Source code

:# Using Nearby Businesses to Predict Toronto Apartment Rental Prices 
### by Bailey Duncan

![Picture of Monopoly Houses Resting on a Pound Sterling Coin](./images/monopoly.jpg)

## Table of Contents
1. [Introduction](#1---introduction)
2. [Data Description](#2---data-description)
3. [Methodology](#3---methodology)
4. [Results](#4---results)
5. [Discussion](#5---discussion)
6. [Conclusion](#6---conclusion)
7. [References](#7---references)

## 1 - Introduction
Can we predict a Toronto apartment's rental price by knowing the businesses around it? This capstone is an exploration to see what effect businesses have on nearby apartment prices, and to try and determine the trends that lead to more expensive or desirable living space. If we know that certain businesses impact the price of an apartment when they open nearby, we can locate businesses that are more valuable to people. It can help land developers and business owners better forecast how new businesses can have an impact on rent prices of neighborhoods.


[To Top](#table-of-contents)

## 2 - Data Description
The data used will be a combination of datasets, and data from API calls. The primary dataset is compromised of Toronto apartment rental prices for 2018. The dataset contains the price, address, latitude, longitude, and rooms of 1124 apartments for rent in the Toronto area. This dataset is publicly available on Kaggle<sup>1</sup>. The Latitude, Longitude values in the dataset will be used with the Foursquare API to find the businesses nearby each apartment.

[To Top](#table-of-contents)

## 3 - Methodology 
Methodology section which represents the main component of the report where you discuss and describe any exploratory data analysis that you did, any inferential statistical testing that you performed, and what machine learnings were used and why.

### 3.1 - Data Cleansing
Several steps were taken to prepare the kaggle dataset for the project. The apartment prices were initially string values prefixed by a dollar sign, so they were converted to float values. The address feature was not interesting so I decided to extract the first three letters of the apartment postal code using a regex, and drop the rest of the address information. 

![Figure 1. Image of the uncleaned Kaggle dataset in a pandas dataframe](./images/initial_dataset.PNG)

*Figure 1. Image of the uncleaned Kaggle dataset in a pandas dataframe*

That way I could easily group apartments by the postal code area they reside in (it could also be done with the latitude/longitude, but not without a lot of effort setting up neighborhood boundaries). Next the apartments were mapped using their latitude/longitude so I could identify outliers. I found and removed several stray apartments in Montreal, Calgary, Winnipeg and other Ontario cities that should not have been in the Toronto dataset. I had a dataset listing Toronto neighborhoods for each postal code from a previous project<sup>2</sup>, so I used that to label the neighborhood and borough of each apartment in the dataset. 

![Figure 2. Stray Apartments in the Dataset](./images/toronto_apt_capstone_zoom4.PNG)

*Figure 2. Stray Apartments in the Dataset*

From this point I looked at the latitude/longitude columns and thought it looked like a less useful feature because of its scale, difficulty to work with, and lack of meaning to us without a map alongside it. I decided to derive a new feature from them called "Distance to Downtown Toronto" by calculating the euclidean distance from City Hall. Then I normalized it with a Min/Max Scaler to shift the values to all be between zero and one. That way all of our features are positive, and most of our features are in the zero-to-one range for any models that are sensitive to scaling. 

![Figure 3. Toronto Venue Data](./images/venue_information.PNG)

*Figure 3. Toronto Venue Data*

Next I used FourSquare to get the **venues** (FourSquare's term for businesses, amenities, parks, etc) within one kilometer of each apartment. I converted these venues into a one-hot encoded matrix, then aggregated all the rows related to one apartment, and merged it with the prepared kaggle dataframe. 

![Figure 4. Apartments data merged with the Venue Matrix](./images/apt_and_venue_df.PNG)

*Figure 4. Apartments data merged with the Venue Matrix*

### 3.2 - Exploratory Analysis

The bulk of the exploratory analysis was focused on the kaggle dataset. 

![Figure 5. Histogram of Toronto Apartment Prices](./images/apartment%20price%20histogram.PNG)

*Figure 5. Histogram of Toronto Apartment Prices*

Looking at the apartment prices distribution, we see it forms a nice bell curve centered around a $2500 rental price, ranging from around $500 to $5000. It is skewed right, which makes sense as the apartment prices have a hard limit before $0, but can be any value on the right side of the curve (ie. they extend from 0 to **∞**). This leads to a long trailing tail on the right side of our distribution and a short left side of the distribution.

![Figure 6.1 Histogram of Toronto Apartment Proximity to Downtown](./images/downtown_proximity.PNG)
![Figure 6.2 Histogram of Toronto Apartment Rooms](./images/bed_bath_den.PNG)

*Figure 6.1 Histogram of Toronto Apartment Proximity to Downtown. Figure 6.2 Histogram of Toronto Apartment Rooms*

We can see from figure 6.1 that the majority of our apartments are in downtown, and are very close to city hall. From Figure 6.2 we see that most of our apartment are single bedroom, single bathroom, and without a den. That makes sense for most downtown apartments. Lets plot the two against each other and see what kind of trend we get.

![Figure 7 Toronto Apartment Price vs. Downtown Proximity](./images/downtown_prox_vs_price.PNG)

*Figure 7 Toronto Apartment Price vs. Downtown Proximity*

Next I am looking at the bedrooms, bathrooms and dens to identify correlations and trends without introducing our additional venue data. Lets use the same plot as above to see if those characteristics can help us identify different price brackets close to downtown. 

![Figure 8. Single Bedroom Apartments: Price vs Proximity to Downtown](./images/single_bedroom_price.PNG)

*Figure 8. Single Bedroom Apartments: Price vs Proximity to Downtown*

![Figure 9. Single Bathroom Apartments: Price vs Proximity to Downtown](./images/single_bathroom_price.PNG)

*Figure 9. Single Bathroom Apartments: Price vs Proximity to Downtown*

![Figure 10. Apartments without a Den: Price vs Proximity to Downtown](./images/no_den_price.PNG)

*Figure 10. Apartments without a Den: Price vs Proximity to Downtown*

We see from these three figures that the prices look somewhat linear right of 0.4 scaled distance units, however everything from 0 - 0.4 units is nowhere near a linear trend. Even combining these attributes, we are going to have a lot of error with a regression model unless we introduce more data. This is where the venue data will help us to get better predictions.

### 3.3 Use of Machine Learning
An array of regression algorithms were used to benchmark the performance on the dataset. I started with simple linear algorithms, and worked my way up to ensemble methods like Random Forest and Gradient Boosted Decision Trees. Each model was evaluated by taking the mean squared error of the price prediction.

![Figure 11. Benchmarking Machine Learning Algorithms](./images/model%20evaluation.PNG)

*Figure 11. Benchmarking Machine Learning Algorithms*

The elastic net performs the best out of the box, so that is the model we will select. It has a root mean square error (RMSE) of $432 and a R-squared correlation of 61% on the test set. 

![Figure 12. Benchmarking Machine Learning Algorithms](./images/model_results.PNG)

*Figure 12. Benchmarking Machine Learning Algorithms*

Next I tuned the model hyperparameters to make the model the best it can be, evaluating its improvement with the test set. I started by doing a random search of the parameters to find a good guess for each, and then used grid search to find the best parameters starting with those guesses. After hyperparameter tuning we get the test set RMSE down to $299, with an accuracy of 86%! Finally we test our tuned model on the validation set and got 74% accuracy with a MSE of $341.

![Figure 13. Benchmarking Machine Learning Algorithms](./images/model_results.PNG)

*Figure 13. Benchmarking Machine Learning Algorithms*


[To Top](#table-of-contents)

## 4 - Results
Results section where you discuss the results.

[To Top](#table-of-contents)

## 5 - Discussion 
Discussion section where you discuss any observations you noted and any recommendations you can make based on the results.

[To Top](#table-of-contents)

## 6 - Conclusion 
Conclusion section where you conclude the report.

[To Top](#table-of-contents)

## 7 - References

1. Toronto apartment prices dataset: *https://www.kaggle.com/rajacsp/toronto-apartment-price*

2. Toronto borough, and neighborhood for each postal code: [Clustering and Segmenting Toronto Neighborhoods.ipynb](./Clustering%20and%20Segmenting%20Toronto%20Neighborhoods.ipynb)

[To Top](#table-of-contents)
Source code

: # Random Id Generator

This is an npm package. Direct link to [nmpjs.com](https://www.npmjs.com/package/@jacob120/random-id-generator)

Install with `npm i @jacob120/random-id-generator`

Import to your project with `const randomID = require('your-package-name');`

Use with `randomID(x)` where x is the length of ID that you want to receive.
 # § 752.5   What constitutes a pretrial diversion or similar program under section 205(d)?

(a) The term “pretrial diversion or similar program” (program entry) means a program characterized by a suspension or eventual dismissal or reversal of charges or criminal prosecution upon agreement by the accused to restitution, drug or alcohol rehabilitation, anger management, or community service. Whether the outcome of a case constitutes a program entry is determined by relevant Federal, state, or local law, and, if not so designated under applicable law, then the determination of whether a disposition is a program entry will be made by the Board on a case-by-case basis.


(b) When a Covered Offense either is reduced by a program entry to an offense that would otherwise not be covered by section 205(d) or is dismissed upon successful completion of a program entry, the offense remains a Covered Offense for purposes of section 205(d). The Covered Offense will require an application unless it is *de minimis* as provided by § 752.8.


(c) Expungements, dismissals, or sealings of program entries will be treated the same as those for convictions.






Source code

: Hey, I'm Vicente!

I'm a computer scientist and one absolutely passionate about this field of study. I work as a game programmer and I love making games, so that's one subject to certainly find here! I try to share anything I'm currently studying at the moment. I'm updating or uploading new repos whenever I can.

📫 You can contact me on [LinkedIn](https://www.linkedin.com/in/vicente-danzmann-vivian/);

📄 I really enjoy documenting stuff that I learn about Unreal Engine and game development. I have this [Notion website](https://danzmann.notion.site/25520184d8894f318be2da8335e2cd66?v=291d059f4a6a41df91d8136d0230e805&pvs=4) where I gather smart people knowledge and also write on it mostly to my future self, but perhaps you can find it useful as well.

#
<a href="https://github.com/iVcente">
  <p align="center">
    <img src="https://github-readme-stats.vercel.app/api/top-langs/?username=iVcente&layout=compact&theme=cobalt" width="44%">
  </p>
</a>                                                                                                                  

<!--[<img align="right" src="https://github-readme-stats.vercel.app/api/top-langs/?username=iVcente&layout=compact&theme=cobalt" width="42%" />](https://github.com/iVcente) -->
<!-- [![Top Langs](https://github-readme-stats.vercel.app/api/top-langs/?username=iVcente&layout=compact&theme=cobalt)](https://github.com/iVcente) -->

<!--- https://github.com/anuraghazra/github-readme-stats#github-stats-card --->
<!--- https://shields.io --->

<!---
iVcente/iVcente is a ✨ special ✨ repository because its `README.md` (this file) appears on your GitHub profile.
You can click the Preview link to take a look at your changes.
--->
◆ ◆ ◆ ◆ ◆ ◆ ◆
> [Assignment]:
Work out the number of lines in this listing that include the word "package". Reply with that number only.

> [Task response]:
2